Это уже было важно, потому что пока было непонятно, как уцелели они сами.
— Мы..?
Тиран пренебрежительно смеется, как взрослый.
— Я, Господин Петрос и Бабик притворились больными…
— Господин Петрос – это кто?
— Разве вы не помните – сын Зорогли… Тот, который сбежал из детского сада…
Я киваю головой, как будто в самом деле вспомнил.
— Господин Петрос сказал: “Нельзя уходить с турками, нас всех убьют…”
Да, Тиран знал и повидал столько всякого, что был уже взрослым…

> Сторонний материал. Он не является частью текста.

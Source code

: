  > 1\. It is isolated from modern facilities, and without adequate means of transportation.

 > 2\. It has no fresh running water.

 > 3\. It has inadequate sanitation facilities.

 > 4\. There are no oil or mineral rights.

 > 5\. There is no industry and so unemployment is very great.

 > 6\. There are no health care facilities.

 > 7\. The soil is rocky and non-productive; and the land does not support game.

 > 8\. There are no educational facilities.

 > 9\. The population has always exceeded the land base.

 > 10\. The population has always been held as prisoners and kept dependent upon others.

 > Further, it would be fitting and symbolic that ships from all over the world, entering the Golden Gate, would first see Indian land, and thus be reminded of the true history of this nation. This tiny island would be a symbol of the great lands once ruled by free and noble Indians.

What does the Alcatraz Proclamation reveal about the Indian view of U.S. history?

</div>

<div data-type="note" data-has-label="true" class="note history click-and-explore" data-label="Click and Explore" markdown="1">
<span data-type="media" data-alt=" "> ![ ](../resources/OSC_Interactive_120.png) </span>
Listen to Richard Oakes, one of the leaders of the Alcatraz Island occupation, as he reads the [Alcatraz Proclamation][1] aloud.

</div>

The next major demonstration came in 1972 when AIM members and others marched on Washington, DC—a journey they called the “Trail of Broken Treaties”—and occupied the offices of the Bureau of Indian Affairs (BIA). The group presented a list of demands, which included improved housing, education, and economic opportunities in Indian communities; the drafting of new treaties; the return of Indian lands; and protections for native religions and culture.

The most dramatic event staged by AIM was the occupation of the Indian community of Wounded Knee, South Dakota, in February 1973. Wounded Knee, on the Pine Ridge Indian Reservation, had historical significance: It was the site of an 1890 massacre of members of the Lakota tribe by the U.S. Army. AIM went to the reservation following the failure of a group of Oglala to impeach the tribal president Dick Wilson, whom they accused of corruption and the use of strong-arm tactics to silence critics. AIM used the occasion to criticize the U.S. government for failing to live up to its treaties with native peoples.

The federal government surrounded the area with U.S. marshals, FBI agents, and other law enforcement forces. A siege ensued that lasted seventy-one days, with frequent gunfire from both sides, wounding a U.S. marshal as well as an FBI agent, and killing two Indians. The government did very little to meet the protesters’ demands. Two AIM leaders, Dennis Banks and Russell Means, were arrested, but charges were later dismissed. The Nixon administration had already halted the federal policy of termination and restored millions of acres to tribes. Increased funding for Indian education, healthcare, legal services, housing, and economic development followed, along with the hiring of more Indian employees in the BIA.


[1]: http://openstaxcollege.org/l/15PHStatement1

Пришла Эли и увела Тирана. Немного погодя я был уже с детьми. Они вдруг сникли, словно птенцы в гнезде, оставшиеся без защиты. В палате, где умер раненый в бок грек, на кровати и под стеной на циновках и ковриках сидели три девочки; когда я вошел, они перебирали какое-то тряпье и разглаживали его руками. Мальчики у порога играли в камешки. Всем им было едва по пять-шесть лет, некоторым еще меньше. Несомненно, это были дети из детсада, но держали они себя так отстраненно, словно видели меня впервые. Тиран был исключением: он познакомил меня со всеми и за всех отвечал на мои вопросы. Он знал, кто у какого грека жил и, вообще, знал про всех столько, что я был изумлен. Он вспоминал и рассказывал все, как хорошо выученный урок. Этот ребенок поистине был чудом…
Самой старшей была Назик, голубоглазая девочка, лежащая на кровати, самой младшей – сидящая у ее ног полненькая малышка. Как сказал Тиран, она забыла свое имя, и теперь ее все называли Татик. Услышав свое имя, Татик зарделась, потом глубоко вздохнула и успокоилась. Тиран на секунду замолчал, словно исчерпал себя. Теперь все смотрели на меня так, словно начиналось представление, и я должен был открыть его… Поздно вечером, когда жизнь в лазарете замерла, я снова вошел к ним. Эли собиралась уходить. От сдерживаемой зевоты на ее глазах показались слезы. Все дети спали кто где попало. Татик спала с безмятежной серьезностью и шевелила во сне розовыми пальчиками. Один из мальчиков беспокойно ворочался с боку на бок…
* * *
С каждым днем дети все больше привязывались ко мне, а я – к ним. Наша дружба превратилась в необходимость. Уже на следующий день все, кроме Татик, стали моими друзьями. Из мальчиков меня сторонился только один, которого остальные называли Господин Петрос. По совету Фанни, я заходил к ним после полудня, когда мюдура уже не было.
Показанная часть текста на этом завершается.